CONFIG_PATH=<path to tpu directory>/tpu/models/official/detection/configs/spinenet/spinenet49_mrcnn.yaml
CHECKPOINT_PATH=<path to directory with checkpoint files>/model.ckpt
BATCH_SIZE=8
export PYTHONPATH=$PYTHONPATH:<path to tpu directory>/tpu/models/official/efficientnet
export CUDA_VISIBLE_DEVICES=0

python3 official/detection/main.py \
        --model="mask_rcnn" \
        --model_dir=$MODEL_DIR \
        --checkpoint_path=$CHECKPOINT_PATH \
        --mode=$MODE \
        --use_tpu=False \
        --export_to_tpu=False \
        --config_file=$CONFIG_PATH \
        --params_override="{train: {train_batch_size: $BATCH_SIZE}, eval: {val_json_file: $EVAL_DIR, eval_file_pattern: $DATA_DIR, eval_batch_size: $BATCH_SIZE, eval_samples: 5000}}"

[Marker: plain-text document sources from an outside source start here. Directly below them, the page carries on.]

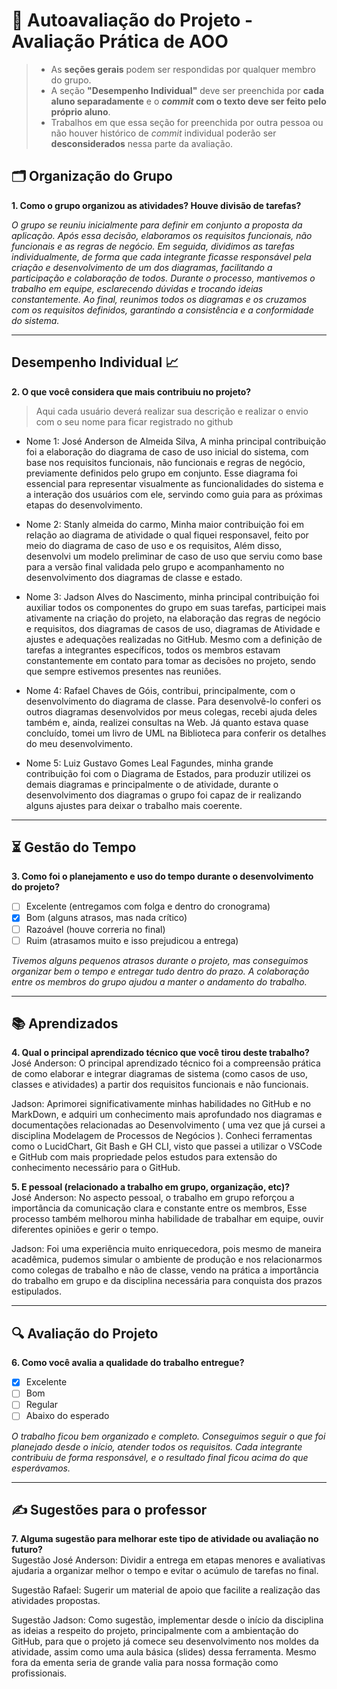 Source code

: # 🧠 Autoavaliação do Projeto - Avaliação Prática de AOO

> - As **seções gerais** podem ser respondidas por qualquer membro do grupo.
> - A seção **"Desempenho Individual"** deve ser preenchida por **cada aluno separadamente** e o **_commit_ com o texto deve ser feito pelo próprio aluno**.
> - Trabalhos em que essa seção for preenchida por outra pessoa ou não houver histórico de _commit_ individual poderão ser **desconsiderados** nessa parte da avaliação.

## 🗂️ Organização do Grupo
**1. Como o grupo organizou as atividades? Houve divisão de tarefas?**

_O grupo se reuniu inicialmente para definir em conjunto a proposta da aplicação. Após essa decisão, elaboramos os requisitos funcionais, não funcionais e as regras de negócio. Em seguida, dividimos as tarefas individualmente, de forma que cada integrante ficasse responsável pela criação e desenvolvimento de um dos diagramas, facilitando a participação e colaboração de todos. Durante o processo, mantivemos o trabalho em equipe, esclarecendo dúvidas e trocando ideias constantemente. Ao final, reunimos todos os diagramas e os cruzamos com os requisitos definidos, garantindo a consistência e a conformidade do sistema._

---

## Desempenho Individual 📈
**2. O que você considera que mais contribuiu no projeto?**
> Aqui cada usuário deverá realizar sua descrição e realizar o envio com o seu nome para ficar registrado no github

- Nome 1: José Anderson de Almeida Silva, A minha principal contribuição foi a elaboração do diagrama de caso de uso inicial do sistema, com base nos requisitos funcionais, não funcionais e regras de negócio, previamente definidos pelo grupo em conjunto. Esse diagrama foi essencial para representar visualmente as funcionalidades do sistema e a interação dos usuários com ele, servindo como guia para as próximas etapas do desenvolvimento.
  
- Nome 2: Stanly almeida do carmo, Minha maior contribuição foi em relação ao diagrama de atividade o qual fiquei responsavel, feito por meio do diagrama de caso de uso e os requisitos, Além disso, desenvolvi um modelo preliminar de caso de uso que serviu como base para a versão final validada pelo grupo e acompanhamento no desenvolvimento dos diagramas de classe e estado.
  
- Nome 3: Jadson Alves do Nascimento, minha principal contribuição foi auxiliar todos os componentes do grupo em suas tarefas, participei mais ativamente na criação do projeto, na elaboração das regras de negócio e requisitos, dos diagramas de casos de uso, diagramas de Atividade e ajustes e adequações realizadas no GitHub. Mesmo com a definição de tarefas a integrantes específicos, todos os membros estavam constantemente em contato para tomar as decisões no projeto, sendo que sempre estivemos presentes nas reuniôes.
  
- Nome 4: Rafael Chaves de Góis, contribui, principalmente, com o desenvolvimento do diagrama de classe. Para desenvolvê-lo conferi os outros diagramas desenvolvidos por meus colegas, recebi ajuda deles também e, ainda, realizei consultas na Web. Já quanto estava quase concluído, tomei um livro de UML na Biblioteca para conferir os detalhes do meu desenvolvimento.

- Nome 5: Luiz Gustavo Gomes Leal Fagundes, minha grande contribuição foi com o Diagrama de Estados, para produzir utilizei os demais diagramas e principalmente o de atividade, durante o desenvolvimento dos diagramas o grupo foi capaz de ir realizando alguns ajustes para deixar o trabalho mais coerente.

---

## ⏳ Gestão do Tempo
**3. Como foi o planejamento e uso do tempo durante o desenvolvimento do projeto?**

- [ ] Excelente (entregamos com folga e dentro do cronograma)
- [x] Bom (alguns atrasos, mas nada crítico)
- [ ] Razoável (houve correria no final)
- [ ] Ruim (atrasamos muito e isso prejudicou a entrega)

_Tivemos alguns pequenos atrasos durante o projeto, mas conseguimos organizar bem o tempo e entregar tudo dentro do prazo. A colaboração entre os membros do grupo ajudou a manter o andamento do trabalho._  


---

## 📚 Aprendizados
**4. Qual o principal aprendizado técnico que você tirou deste trabalho?**  
José Anderson: O principal aprendizado técnico foi a compreensão prática de como elaborar e integrar diagramas de sistema (como casos de uso, classes e atividades) a partir dos requisitos funcionais e não funcionais.

Jadson: Aprimorei significativamente minhas habilidades no GitHub e no MarkDown, e adquiri um conhecimento mais aprofundado nos diagramas e documentações relacionadas ao Desenvolvimento ( uma vez que já cursei a disciplina Modelagem de Processos de Negócios ). Conheci ferramentas como o LucidChart, Git Bash e GH CLI, visto que passei a utilizar o VSCode e GitHub com mais propriedade pelos estudos para extensão do conhecimento necessário para o GitHub.

**5. E pessoal (relacionado a trabalho em grupo, organização, etc)?**  
José Anderson: No aspecto pessoal, o trabalho em grupo reforçou a importância da comunicação clara e constante entre os membros, Esse processo também melhorou minha habilidade de trabalhar em equipe, ouvir diferentes opiniões e gerir o tempo.

Jadson: Foi uma experiência muito enriquecedora, pois mesmo de maneira acadêmica, pudemos simular o ambiente de produção e nos relacionarmos como colegas de trabalho e não de classe, vendo na prática a importância do trabalho em grupo e da disciplina necessária para conquista dos prazos estipulados.

---

## 🔍 Avaliação do Projeto
**6. Como você avalia a qualidade do trabalho entregue?**

- [x] Excelente
- [ ] Bom
- [ ] Regular
- [ ] Abaixo do esperado

_O trabalho ficou bem organizado e completo. Conseguimos seguir o que foi planejado desde o início, atender todos os requisitos. Cada integrante contribuiu de forma responsável, e o resultado final ficou acima do que esperávamos._  

---

## ✍️ Sugestões para o professor
**7. Alguma sugestão para melhorar este tipo de atividade ou avaliação no futuro?**  
Sugestão José Anderson: Dividir a entrega em etapas menores e avaliativas ajudaria a organizar melhor o tempo e evitar o acúmulo de tarefas no final.

Sugestão Rafael: Sugerir um material de apoio que facilite a realização das atividades propostas.

Sugestão Jadson: Como sugestão, implementar desde o início da disciplina as ideias a respeito do projeto, principalmente com a ambientação do GitHub, para que o projeto já comece seu desenvolvimento nos moldes da atividade, assim como uma aula básica (slides) dessa ferramenta. Mesmo fora da ementa seria de grande valia para nossa formação como profissionais.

I run the evaluation code on my local machine. My specs are:

GPU: NVIDIA RTX 2080-TI
Tensorflow version: 2.4.1
CUDA version: 11.0
Branch: r2.4
I used the checkpoints given in MODEL ZOO.

There is also a problem with the Spinenet-143 backbone. The results I got are lower than the Spinenet-49 backbone and inconsistent with the scores reported in MODEL ZOO. The supplied tar file misses the file "checkpoint" also. The results for Spinenet-143 bakckbone is as follows:

Evaluate annotation type *bbox*
DONE (t=57.48s).
Accumulating evaluation results...
DONE (t=8.53s).
 Average Precision  (AP) @[ IoU=0.50:0.95 | area=   all | maxDets=100 ] = 0.384
 Average Precision  (AP) @[ IoU=0.50      | area=   all | maxDets=100 ] = 0.547
 Average Precision  (AP) @[ IoU=0.75      | area=   all | maxDets=100 ] = 0.415
 Average Precision  (AP) @[ IoU=0.50:0.95 | area= small | maxDets=100 ] = 0.168
 Average Precision  (AP) @[ IoU=0.50:0.95 | area=medium | maxDets=100 ] = 0.469
 Average Precision  (AP) @[ IoU=0.50:0.95 | area= large | maxDets=100 ] = 0.646
 Average Recall     (AR) @[ IoU=0.50:0.95 | area=   all | maxDets=  1 ] = 0.351
 Average Recall     (AR) @[ IoU=0.50:0.95 | area=   all | maxDets= 10 ] = 0.551
 Average Recall     (AR) @[ IoU=0.50:0.95 | area=   all | maxDets=100 ] = 0.599
 Average Recall     (AR) @[ IoU=0.50:0.95 | area= small | maxDets=100 ] = 0.423
 Average Recall     (AR) @[ IoU=0.50:0.95 | area=medium | maxDets=100 ] = 0.627
 Average Recall     (AR) @[ IoU=0.50:0.95 | area= large | maxDets=100 ] = 0.743
Running per image evaluation...
Evaluate annotation type *segm*
DONE (t=61.33s).
Accumulating evaluation results...
DONE (t=8.39s).
 Average Precision  (AP) @[ IoU=0.50:0.95 | area=   all | maxDets=100 ] = 0.345
 Average Precision  (AP) @[ IoU=0.50      | area=   all | maxDets=100 ] = 0.531
 Average Precision  (AP) @[ IoU=0.75      | area=   all | maxDets=100 ] = 0.374
 Average Precision  (AP) @[ IoU=0.50:0.95 | area= small | maxDets=100 ] = 0.146
 Average Precision  (AP) @[ IoU=0.50:0.95 | area=medium | maxDets=100 ] = 0.422
 Average Precision  (AP) @[ IoU=0.50:0.95 | area= large | maxDets=100 ] = 0.595
 Average Recall     (AR) @[ IoU=0.50:0.95 | area=   all | maxDets=  1 ] = 0.323
 Average Recall     (AR) @[ IoU=0.50:0.95 | area=   all | maxDets= 10 ] = 0.500
 Average Recall     (AR) @[ IoU=0.50:0.95 | area=   all | maxDets=100 ] = 0.541
 Average Recall     (AR) @[ IoU=0.50:0.95 | area= small | maxDets=100 ] = 0.364
 Average Recall     (AR) @[ IoU=0.50:0.95 | area=medium | maxDets=100 ] = 0.570
 Average Recall     (AR) @[ IoU=0.50:0.95 | area= large | maxDets=100 ] = 0.691

Is there a problem with the checkpoints provided? Any help would be appreciated. Thanks!